PROBLEM STATEMENT >> Below are entries to be transcribed exactly; exclude the pictures from the copy.
### DATA TO EXAMINE
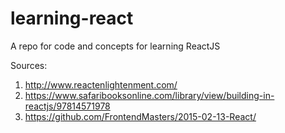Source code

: # learning-react
A repo for code and concepts for learning ReactJS

Sources:
 1. http://www.reactenlightenment.com/
 2. https://www.safaribooksonline.com/library/view/building-in-reactjs/97814571978
 3. https://github.com/FrontendMasters/2015-02-13-React/

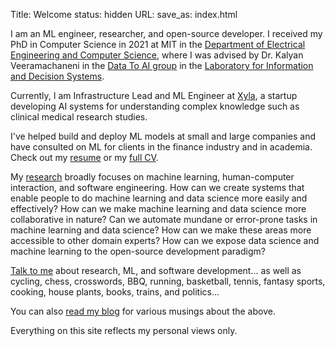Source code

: Title: Welcome
status: hidden
URL:
save_as: index.html

I am an ML engineer, researcher, and open-source developer. I received my PhD in Computer Science in 2021 at MIT in the [Department of Electrical Engineering and Computer Science](https://www.eecs.mit.edu), where I was advised by Dr. Kalyan Veeramachaneni in the [Data To AI group](https://dai.lids.mit.edu) in the [Laboratory for Information and Decision Systems](https://lids.mit.edu).

Currently, I am Infrastructure Lead and ML Engineer at [Xyla](https://xyla.com), a startup developing AI systems for understanding complex knowledge such as clinical medical research studies.

I've helped build and deploy ML models at small and large companies and have consulted on ML for clients in the finance industry and in academia. Check out my [resume]({static}/files/resume.pdf) or my [full CV]({static}/files/cv.pdf).

My [research]({filename}/pages/research.md) broadly focuses on machine learning, human-computer interaction, and software engineering. How can we create systems that enable people to do machine learning and data science more easily and effectively? How can we make machine learning and data science more collaborative in nature? Can we automate mundane or error-prone tasks in machine learning and data science? How can we make these areas more accessible to other domain experts? How can we expose data science and machine learning to the open-source development paradigm?

[Talk to me]({filename}/pages/contact.md) about research, ML, and software development... as well as cycling, chess, crosswords, BBQ, running, basketball, tennis, fantasy sports, cooking, house plants, books, trains, and politics...

You can also [read my blog](/blog) for various musings about the above.

Everything on this site reflects my personal views only.
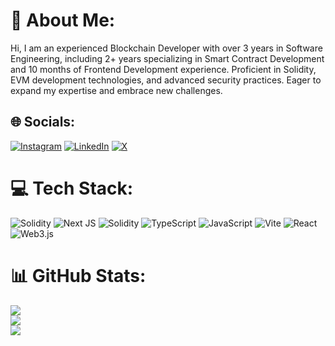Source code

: # 💫 About Me:
Hi, I am an experienced Blockchain Developer with over 3 years in Software Engineering, including 2+ years specializing in Smart Contract Development and 10 months of Frontend Development experience. Proficient in Solidity, EVM development technologies, and advanced security practices. Eager to expand my expertise and embrace new challenges.


## 🌐 Socials:
[![Instagram](https://img.shields.io/badge/Instagram-%23E4405F.svg?logo=Instagram&logoColor=white)](https://instagram.com/feroomeeee) [![LinkedIn](https://img.shields.io/badge/LinkedIn-%230077B5.svg?logo=linkedin&logoColor=white)](https://linkedin.com/in/oluwaferanmi-osunjuyigbe12) [![X](https://img.shields.io/badge/X-black.svg?logo=X&logoColor=white)](https://x.com/feroomeeee) 

# 💻 Tech Stack:
![Solidity](https://img.shields.io/badge/Solidity-%23363636.svg?style=for-the-badge&logo=solidity&logoColor=white) ![Next JS](https://img.shields.io/badge/Next-black?style=for-the-badge&logo=next.js&logoColor=white) ![Solidity](https://img.shields.io/badge/Solidity-%23363636.svg?style=for-the-badge&logo=solidity&logoColor=white) ![TypeScript](https://img.shields.io/badge/typescript-%23007ACC.svg?style=for-the-badge&logo=typescript&logoColor=white) ![JavaScript](https://img.shields.io/badge/javascript-%23323330.svg?style=for-the-badge&logo=javascript&logoColor=%23F7DF1E) ![Vite](https://img.shields.io/badge/vite-%23646CFF.svg?style=for-the-badge&logo=vite&logoColor=white) ![React](https://img.shields.io/badge/react-%2320232a.svg?style=for-the-badge&logo=react&logoColor=%2361DAFB) ![Web3.js](https://img.shields.io/badge/web3.js-F16822?style=for-the-badge&logo=web3.js&logoColor=white)
# 📊 GitHub Stats:
![](https://github-readme-stats.vercel.app/api?username=Feranmiola&theme=chartreuse-dark&hide_border=true&include_all_commits=false&count_private=false)<br/>
![](https://github-readme-streak-stats.herokuapp.com/?user=Feranmiola&theme=chartreuse-dark&hide_border=true)<br/>
![](https://github-readme-stats.vercel.app/api/top-langs/?username=Feranmiola&theme=chartreuse-dark&hide_border=true&include_all_commits=false&count_private=false&layout=compact)

<!-- Proudly created with GPRM ( https://gprm.itsvg.in ) -->
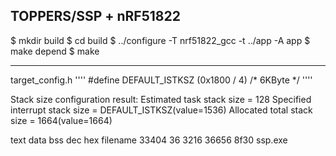 TOPPERS/SSP + nRF51822
----

$ mkdir build
$ cd build
$ ../configure -T nrf51822_gcc -t ../app -A app
$ make depend
$ make

----

target_config.h
''''
#define DEFAULT_ISTKSZ			(0x1800 / 4)		/* 6KByte */
''''

Stack size configuration result:
        Estimated task stack size = 128
        Specified interrupt stack size = DEFAULT_ISTKSZ(value=1536)
        Allocated total stack size = 1664(value=1664)


   text    data     bss     dec     hex filename
  33404      36    3216   36656    8f30 ssp.exe


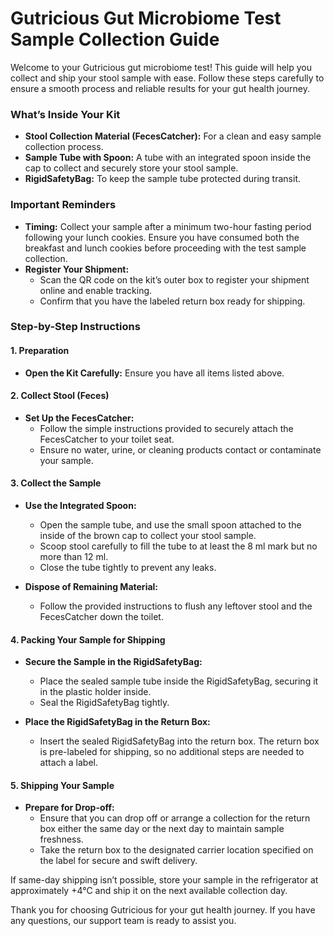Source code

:# Gutricious Gut Microbiome Test Sample Collection Guide

Welcome to your Gutricious gut microbiome test! This guide will help you collect and ship your stool sample with ease. Follow these steps carefully to ensure a smooth process and reliable results for your gut health journey.

### What’s Inside Your Kit

- **Stool Collection Material (FecesCatcher):** For a clean and easy sample collection process.
- **Sample Tube with Spoon:** A tube with an integrated spoon inside the cap to collect and securely store your stool sample.
- **RigidSafetyBag:** To keep the sample tube protected during transit.

### Important Reminders

- **Timing:** Collect your sample after a minimum two-hour fasting period following your lunch cookies. Ensure you have consumed both the breakfast and lunch cookies before proceeding with the test sample collection.
- **Register Your Shipment:**
  - Scan the QR code on the kit’s outer box to register your shipment online and enable tracking.
  - Confirm that you have the labeled return box ready for shipping.

### Step-by-Step Instructions

#### 1. Preparation

- **Open the Kit Carefully:** Ensure you have all items listed above.

#### 2. Collect Stool (Feces)

- **Set Up the FecesCatcher:**
  - Follow the simple instructions provided to securely attach the FecesCatcher to your toilet seat.
  - Ensure no water, urine, or cleaning products contact or contaminate your sample.

#### 3. Collect the Sample

- **Use the Integrated Spoon:**
  - Open the sample tube, and use the small spoon attached to the inside of the brown cap to collect your stool sample.
  - Scoop stool carefully to fill the tube to at least the 8 ml mark but no more than 12 ml.
  - Close the tube tightly to prevent any leaks.

- **Dispose of Remaining Material:**
  - Follow the provided instructions to flush any leftover stool and the FecesCatcher down the toilet.

#### 4. Packing Your Sample for Shipping

- **Secure the Sample in the RigidSafetyBag:**
  - Place the sealed sample tube inside the RigidSafetyBag, securing it in the plastic holder inside.
  - Seal the RigidSafetyBag tightly.

- **Place the RigidSafetyBag in the Return Box:**
  - Insert the sealed RigidSafetyBag into the return box. The return box is pre-labeled for shipping, so no additional steps are needed to attach a label.

#### 5. Shipping Your Sample

- **Prepare for Drop-off:**
  - Ensure that you can drop off or arrange a collection for the return box either the same day or the next day to maintain sample freshness.
  - Take the return box to the designated carrier location specified on the label for secure and swift delivery.

If same-day shipping isn’t possible, store your sample in the refrigerator at approximately +4°C and ship it on the next available collection day.

Thank you for choosing Gutricious for your gut health journey. If you have any questions, our support team is ready to assist you.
######
RESPONSE TO THIS TASK >>
Source code

: # learning-react
A repo for code and concepts for learning ReactJS

Sources:
 1. http://www.reactenlightenment.com/
 2. https://www.safaribooksonline.com/library/view/building-in-reactjs/97814571978
 3. https://github.com/FrontendMasters/2015-02-13-React/

Source code

: Title: Welcome
status: hidden
URL:
save_as: index.html

I am an ML engineer, researcher, and open-source developer. I received my PhD in Computer Science in 2021 at MIT in the [Department of Electrical Engineering and Computer Science](https://www.eecs.mit.edu), where I was advised by Dr. Kalyan Veeramachaneni in the [Data To AI group](https://dai.lids.mit.edu) in the [Laboratory for Information and Decision Systems](https://lids.mit.edu).

Currently, I am Infrastructure Lead and ML Engineer at [Xyla](https://xyla.com), a startup developing AI systems for understanding complex knowledge such as clinical medical research studies.

I've helped build and deploy ML models at small and large companies and have consulted on ML for clients in the finance industry and in academia. Check out my [resume]({static}/files/resume.pdf) or my [full CV]({static}/files/cv.pdf).

My [research]({filename}/pages/research.md) broadly focuses on machine learning, human-computer interaction, and software engineering. How can we create systems that enable people to do machine learning and data science more easily and effectively? How can we make machine learning and data science more collaborative in nature? Can we automate mundane or error-prone tasks in machine learning and data science? How can we make these areas more accessible to other domain experts? How can we expose data science and machine learning to the open-source development paradigm?

[Talk to me]({filename}/pages/contact.md) about research, ML, and software development... as well as cycling, chess, crosswords, BBQ, running, basketball, tennis, fantasy sports, cooking, house plants, books, trains, and politics...

You can also [read my blog](/blog) for various musings about the above.

Everything on this site reflects my personal views only.
Source code

: # 💫 About Me:
Hi, I am an experienced Blockchain Developer with over 3 years in Software Engineering, including 2+ years specializing in Smart Contract Development and 10 months of Frontend Development experience. Proficient in Solidity, EVM development technologies, and advanced security practices. Eager to expand my expertise and embrace new challenges.


## 🌐 Socials:
[![Instagram](https://img.shields.io/badge/Instagram-%23E4405F.svg?logo=Instagram&logoColor=white)](https://instagram.com/feroomeeee) [![LinkedIn](https://img.shields.io/badge/LinkedIn-%230077B5.svg?logo=linkedin&logoColor=white)](https://linkedin.com/in/oluwaferanmi-osunjuyigbe12) [![X](https://img.shields.io/badge/X-black.svg?logo=X&logoColor=white)](https://x.com/feroomeeee) 

# 💻 Tech Stack:
![Solidity](https://img.shields.io/badge/Solidity-%23363636.svg?style=for-the-badge&logo=solidity&logoColor=white) ![Next JS](https://img.shields.io/badge/Next-black?style=for-the-badge&logo=next.js&logoColor=white) ![Solidity](https://img.shields.io/badge/Solidity-%23363636.svg?style=for-the-badge&logo=solidity&logoColor=white) ![TypeScript](https://img.shields.io/badge/typescript-%23007ACC.svg?style=for-the-badge&logo=typescript&logoColor=white) ![JavaScript](https://img.shields.io/badge/javascript-%23323330.svg?style=for-the-badge&logo=javascript&logoColor=%23F7DF1E) ![Vite](https://img.shields.io/badge/vite-%23646CFF.svg?style=for-the-badge&logo=vite&logoColor=white) ![React](https://img.shields.io/badge/react-%2320232a.svg?style=for-the-badge&logo=react&logoColor=%2361DAFB) ![Web3.js](https://img.shields.io/badge/web3.js-F16822?style=for-the-badge&logo=web3.js&logoColor=white)
# 📊 GitHub Stats:
![](https://github-readme-stats.vercel.app/api?username=Feranmiola&theme=chartreuse-dark&hide_border=true&include_all_commits=false&count_private=false)<br/>
![](https://github-readme-streak-stats.herokuapp.com/?user=Feranmiola&theme=chartreuse-dark&hide_border=true)<br/>
![](https://github-readme-stats.vercel.app/api/top-langs/?username=Feranmiola&theme=chartreuse-dark&hide_border=true&include_all_commits=false&count_private=false&layout=compact)

<!-- Proudly created with GPRM ( https://gprm.itsvg.in ) -->
 TOPPERS/SSP + nRF51822
----

$ mkdir build
$ cd build
$ ../configure -T nrf51822_gcc -t ../app -A app
$ make depend
$ make

----

target_config.h
''''
#define DEFAULT_ISTKSZ			(0x1800 / 4)		/* 6KByte */
''''

Stack size configuration result:
        Estimated task stack size = 128
        Specified interrupt stack size = DEFAULT_ISTKSZ(value=1536)
        Allocated total stack size = 1664(value=1664)


   text    data     bss     dec     hex filename
  33404      36    3216   36656    8f30 ssp.exe


Source code

:# Gutricious Gut Microbiome Test Sample Collection Guide

Welcome to your Gutricious gut microbiome test! This guide will help you collect and ship your stool sample with ease. Follow these steps carefully to ensure a smooth process and reliable results for your gut health journey.

### What’s Inside Your Kit

- **Stool Collection Material (FecesCatcher):** For a clean and easy sample collection process.
- **Sample Tube with Spoon:** A tube with an integrated spoon inside the cap to collect and securely store your stool sample.
- **RigidSafetyBag:** To keep the sample tube protected during transit.

### Important Reminders

- **Timing:** Collect your sample after a minimum two-hour fasting period following your lunch cookies. Ensure you have consumed both the breakfast and lunch cookies before proceeding with the test sample collection.
- **Register Your Shipment:**
  - Scan the QR code on the kit’s outer box to register your shipment online and enable tracking.
  - Confirm that you have the labeled return box ready for shipping.

### Step-by-Step Instructions

#### 1. Preparation

- **Open the Kit Carefully:** Ensure you have all items listed above.

#### 2. Collect Stool (Feces)

- **Set Up the FecesCatcher:**
  - Follow the simple instructions provided to securely attach the FecesCatcher to your toilet seat.
  - Ensure no water, urine, or cleaning products contact or contaminate your sample.

#### 3. Collect the Sample

- **Use the Integrated Spoon:**
  - Open the sample tube, and use the small spoon attached to the inside of the brown cap to collect your stool sample.
  - Scoop stool carefully to fill the tube to at least the 8 ml mark but no more than 12 ml.
  - Close the tube tightly to prevent any leaks.

- **Dispose of Remaining Material:**
  - Follow the provided instructions to flush any leftover stool and the FecesCatcher down the toilet.

#### 4. Packing Your Sample for Shipping

- **Secure the Sample in the RigidSafetyBag:**
  - Place the sealed sample tube inside the RigidSafetyBag, securing it in the plastic holder inside.
  - Seal the RigidSafetyBag tightly.

- **Place the RigidSafetyBag in the Return Box:**
  - Insert the sealed RigidSafetyBag into the return box. The return box is pre-labeled for shipping, so no additional steps are needed to attach a label.

#### 5. Shipping Your Sample

- **Prepare for Drop-off:**
  - Ensure that you can drop off or arrange a collection for the return box either the same day or the next day to maintain sample freshness.
  - Take the return box to the designated carrier location specified on the label for secure and swift delivery.

If same-day shipping isn’t possible, store your sample in the refrigerator at approximately +4°C and ship it on the next available collection day.

Thank you for choosing Gutricious for your gut health journey. If you have any questions, our support team is ready to assist you.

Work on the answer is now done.